**Assignment:**
Needed from the data below: all lines that contain the word "为向后引用".

**Records from a data source:**

= = = = =

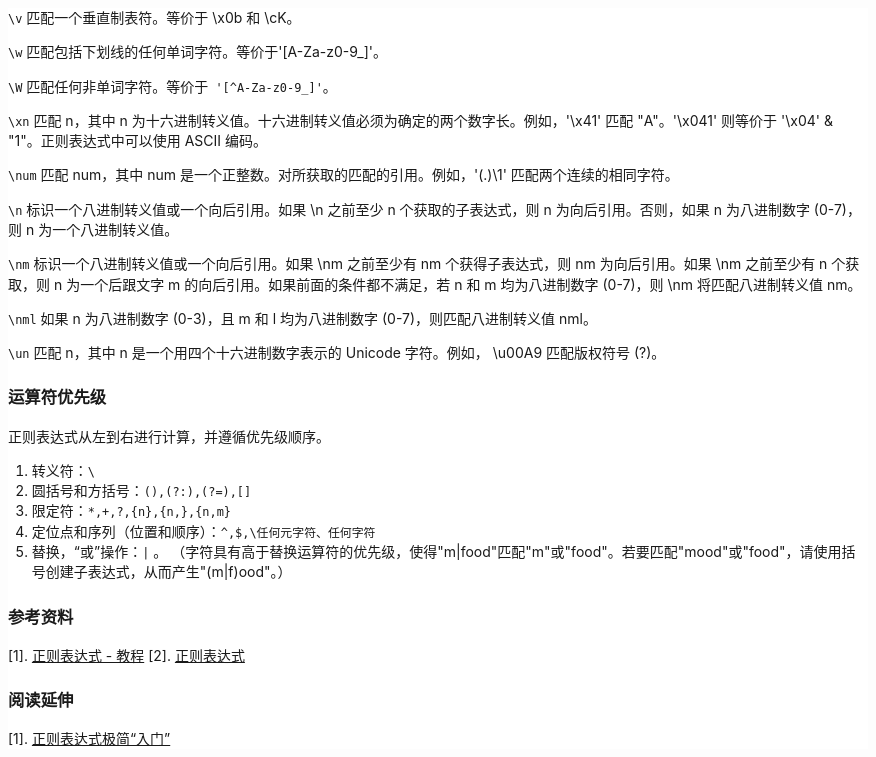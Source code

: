 `\v` 匹配一个垂直制表符。等价于 \x0b 和 \cK。

`\w` 匹配包括下划线的任何单词字符。等价于'[A-Za-z0-9_]'。

`\W` 匹配任何非单词字符。等价于` '[^A-Za-z0-9_]'`。

`\xn` 匹配 n，其中 n 为十六进制转义值。十六进制转义值必须为确定的两个数字长。例如，'\x41' 匹配 "A"。'\x041' 则等价于 '\x04' & "1"。正则表达式中可以使用 ASCII 编码。

`\num` 匹配 num，其中 num 是一个正整数。对所获取的匹配的引用。例如，'(.)\1' 匹配两个连续的相同字符。

`\n` 标识一个八进制转义值或一个向后引用。如果 \n 之前至少 n 个获取的子表达式，则 n 为向后引用。否则，如果 n 为八进制数字 (0-7)，则 n 为一个八进制转义值。

`\nm` 标识一个八进制转义值或一个向后引用。如果 \nm 之前至少有 nm 个获得子表达式，则 nm 为向后引用。如果 \nm 之前至少有 n 个获取，则 n 为一个后跟文字 m 的向后引用。如果前面的条件都不满足，若 n 和 m 均为八进制数字 (0-7)，则 \nm 将匹配八进制转义值 nm。

`\nml` 如果 n 为八进制数字 (0-3)，且 m 和 l 均为八进制数字 (0-7)，则匹配八进制转义值 nml。

`\un` 匹配 n，其中 n 是一个用四个十六进制数字表示的 Unicode 字符。例如， \u00A9 匹配版权符号 (?)。


### 运算符优先级

正则表达式从左到右进行计算，并遵循优先级顺序。

1. 转义符：`\`
2. 圆括号和方括号：`(),(?:),(?=),[]`
3. 限定符：`*,+,?,{n},{n,},{n,m}`
4. 定位点和序列（位置和顺序）：`^,$,\任何元字符、任何字符`
5. 替换，“或”操作：`|` 。 （字符具有高于替换运算符的优先级，使得"m|food"匹配"m"或"food"。若要匹配"mood"或"food"，请使用括号创建子表达式，从而产生"(m|f)ood"。）


### 参考资料
[1]. [正则表达式 - 教程](http://www.runoob.com/regexp/regexp-tutorial.html)
[2]. [正则表达式](https://developer.mozilla.org/zh-CN/docs/Web/JavaScript/Guide/Regular_Expressions)

### 阅读延伸

[1]. [正则表达式极简“入门”](http://lixiaolai.com/2016/07/19/makecs-regular-expression/)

= = = = =

**Finished exercise:**
`\n` 标识一个八进制转义值或一个向后引用。如果 \n 之前至少 n 个获取的子表达式，则 n 为向后引用。否则，如果 n 为八进制数字 (0-7)，则 n 为一个八进制转义值。
`\nm` 标识一个八进制转义值或一个向后引用。如果 \nm 之前至少有 nm 个获得子表达式，则 nm 为向后引用。如果 \nm 之前至少有 n 个获取，则 n 为一个后跟文字 m 的向后引用。如果前面的条件都不满足，若 n 和 m 均为八进制数字 (0-7)，则 \nm 将匹配八进制转义值 nm。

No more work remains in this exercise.